The long-distance relationship has plagued college students and people relocated for work for ages.
These relationships are seen as destined to fail, but are they actually creating stronger bonds than a geographically closer relationship? A recent paper published in the Journal of Communication found that people in long-distance relationships often have stronger bonds from more constant, and deeper, communication than normal relationships.
Crystal Jiang, City University of Hong Kong and Jeffrey Hancock, Cornell University, asked dating couples in long-distance and geographically close relationships to report their daily interactions over different media: face-to-face, phone calls, video chat, texting, instant messenger, and email. Over a week, they reported to what extent they shared about themselves and experienced intimacy, and to what extent they felt their partners did the same thing. When comparing the two types of relationships, Jiang and Hancock found that long-distance couples felt more intimate to each other, and this greater intimacy is driven by two tendencies: long-distance couples disclosed themselves more, and they idealized their partners’ behaviors. These two tendencies become more manifested when they communicated in text-based, asynchronous and mobile media because they made more efforts to overcome the media constraints.
Long-distance relationships have been unexplored for years. One of the reasons is that the general public believes it is rare and not normal. Previous studies have focused on how couples cope with problems, such as jealousy and stress, but until recently, several studies have shown that long-distance relationships are not always problematic. Some surveys even indicate that long-distance couples have equal or better relationship qualities than geographically close couples. This study was designed to observe what exactly happens in long-distance relational communication, particularly in comparison to geographically close ones.
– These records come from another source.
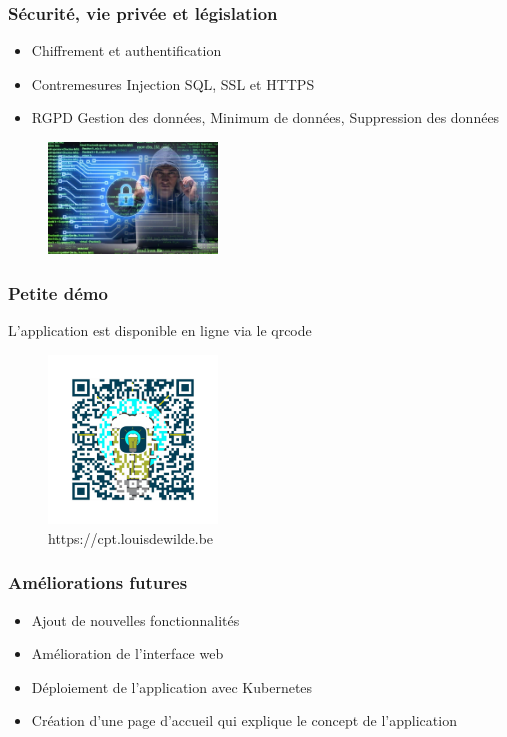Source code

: \documentclass[aspectratio=169]{beamer}
\begin{document}
    \begin{frame}
        \frametitle{Sécurité, vie privée et législation}
        \begin{itemize}
            \item Chiffrement et authentification
            \item Contremesures
            \subitem Injection SQL,
            \subitem SSL et HTTPS
            \item RGPD
            \subitem Gestion des données,
            \subitem Minimum de données,
            \subitem Suppression des données
        \end{itemize}
        \begin{figure}[h]
            \centering
            \includegraphics[width=0.4\textwidth]{imgs/young-hacker-cyber-securty-concept-260nw-1450697288}\label{fig:figure5}
        \end{figure}

    \end{frame}

    \begin{frame}
        \frametitle{Petite démo}
        L'application est disponible en ligne via le qrcode
        \begin{figure}[h]
            \centering
            \includegraphics[width=0.4\textwidth]{imgs/QRcode_C3 (1)}\caption{https://cpt.louisdewilde.be}\label{fig:figure2}
        \end{figure}
    \end{frame}

    \begin{frame}
        \frametitle{Améliorations futures}
        \begin{itemize}
            \item Ajout de nouvelles fonctionnalités
            \item Amélioration de l'interface web
            \item Déploiement de l'application avec Kubernetes
            \item Création d'une page d'accueil qui explique le concept de l'application
        \end{itemize}
    \end{frame}
\end{document}

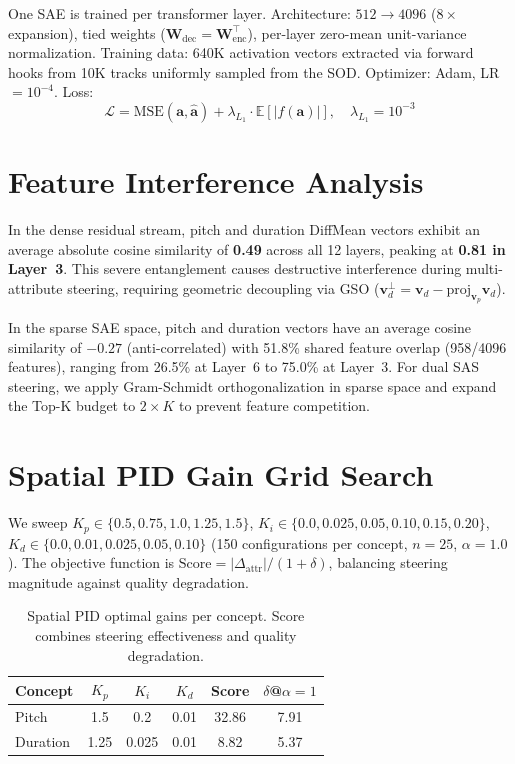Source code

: \documentclass{article}
\theoremstyle{plain}
\begin{document}
One SAE is trained per transformer layer. Architecture: $512 \to 4096$ ($8{\times}$ expansion), tied weights ($\mathbf{W}_\text{dec} = \mathbf{W}_\text{enc}^\top$), per-layer zero-mean unit-variance normalization. Training data: 640K activation vectors extracted via forward hooks from 10K tracks uniformly sampled from the SOD. Optimizer: Adam, LR $= 10^{-4}$. Loss:
\begin{equation}
    \mathcal{L} = \text{MSE}(\mathbf{a}, \hat{\mathbf{a}}) + \lambda_{L_1} \cdot \mathbb{E}[|f(\mathbf{a})|], \quad \lambda_{L_1} = 10^{-3}
\end{equation}

\section{Feature Interference Analysis}
\label{app:interference}

In the dense residual stream, pitch and duration DiffMean vectors exhibit an average absolute cosine similarity of \textbf{0.49} across all 12 layers, peaking at \textbf{0.81 in Layer~3}. This severe entanglement causes destructive interference during multi-attribute steering, requiring geometric decoupling via GSO ($\mathbf{v}^{\perp}_d = \mathbf{v}_d - \text{proj}_{\mathbf{v}_p}\mathbf{v}_d$).

In the sparse SAE space, pitch and duration vectors have an average cosine similarity of $-0.27$ (anti-correlated) with 51.8\% shared feature overlap (958/4096 features), ranging from 26.5\% at Layer~6 to 75.0\% at Layer~3. For dual SAS steering, we apply Gram-Schmidt orthogonalization in sparse space and expand the Top-K budget to $2{\times}K$ to prevent feature competition.

\section{Spatial PID Gain Grid Search}
\label{app:grid_search}

We sweep $K_p \in \{0.5, 0.75, 1.0, 1.25, 1.5\}$, $K_i \in \{0.0, 0.025, 0.05, 0.10, 0.15, 0.20\}$, $K_d \in \{0.0, 0.01, 0.025, 0.05, 0.10\}$ (150 configurations per concept, $n{=}25$, $\alpha{=}1.0$). The objective function is $\text{Score} = |\Delta_\text{attr}| / (1 + \delta)$, balancing steering magnitude against quality degradation.

\begin{table}[h]
  \caption{Spatial PID optimal gains per concept. Score combines steering effectiveness and quality degradation.}
  \label{tab:grid_search}
  \begin{center}
  \begin{small}
  \begin{tabular}{lccccc}
    \toprule
    Concept & $K_p$ & $K_i$ & $K_d$ & Score & $\delta$@$\alpha{=}1$ \\
    \midrule
    Pitch & 1.5 & 0.2 & 0.01 & 32.86 & 7.91 \\
    Duration & 1.25 & 0.025 & 0.01 & 8.82 & 5.37 \\
    \bottomrule
  \end{tabular}
  \end{small}
  \end{center}
\end{table}
\end{document}
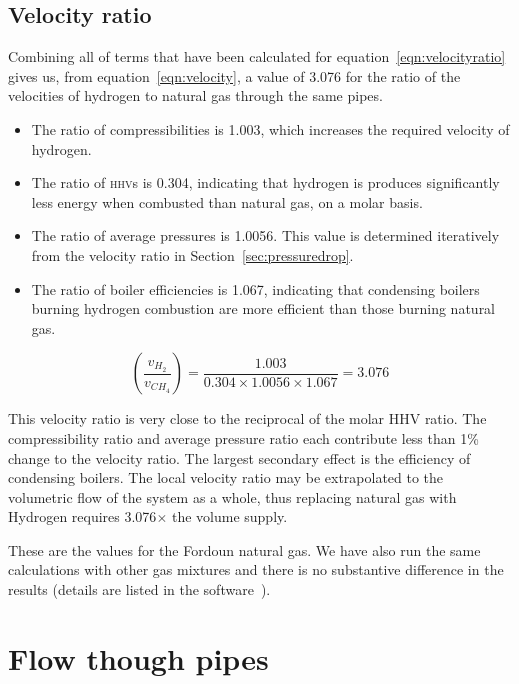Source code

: \documentclass[5p]{elsarticle} %
\begin{document}
\subsection{Velocity ratio}
\label{sec:velocity}

Combining all of terms that have been calculated for equation~\eqref{eqn:velocityratio} gives us,  from equation~\eqref{eqn:velocity}, a value of 3.076 for the ratio of the velocities of hydrogen to natural gas through the same pipes.
\begin{itemize}
    \item The ratio of compressibilities is 1.003, which increases the required velocity of hydrogen.
    \item The ratio of \textsc{hhv}s is 0.304, indicating that hydrogen is produces significantly less energy when combusted than natural gas, on a molar basis.
    \item The ratio of average pressures is 1.0056. This value is determined iteratively from the velocity ratio in Section~\ref{sec:pressuredrop}.
    \item The ratio of boiler efficiencies is 1.067, indicating that condensing boilers burning hydrogen combustion are more efficient than those burning natural gas. 
\end{itemize}

\begin{equation}
\label{eqn:velocity}
    \left(\frac{v_{H_2}}{v_{CH_4}}\right) = \frac{1.003}{0.304 \times  1.0056 \times 1.067} = \mathbf{3.076}
\end{equation}

This velocity ratio is very close to the reciprocal of the molar HHV ratio.
The compressibility ratio and average pressure ratio each contribute less than 1\% change to the velocity ratio.
The largest secondary effect is the efficiency of condensing boilers. 
The local velocity ratio may be extrapolated to the volumetric flow of the system as a whole, thus replacing natural gas with Hydrogen requires 3.076$\times$ the volume supply.

These are the values for the Fordoun natural gas. 
We have also run the same calculations with other gas mixtures and there is no substantive difference in the results (details are listed in the software~\cite{Sargents_github}).

\section{Flow though pipes}
\label{sec:flow}
\end{document}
Long-distance romance is much more common nowadays. Couples get separated for a variety of reasons, due to modern mobility, and they choose to maintain the relationships through all kinds of communication technologies. Recent statistics show that 3 million married couples in the US live apart; 25- 50% college students are currently in long-distance relationships and up to 75% of them have engaged in one at some point. On the other hand, people think long-distance relationships are challenging.
“Indeed, our culture, emphasizes being together physically and frequent face-to-face contact for close relationships, but long-distance relationships clearly stand against all these values. People don’t have to be so pessimistic about long-distance romance,” said Jiang. “The long-distance couples try harder than geographically close couples in communicating affection and intimacy, and their efforts do pay back.”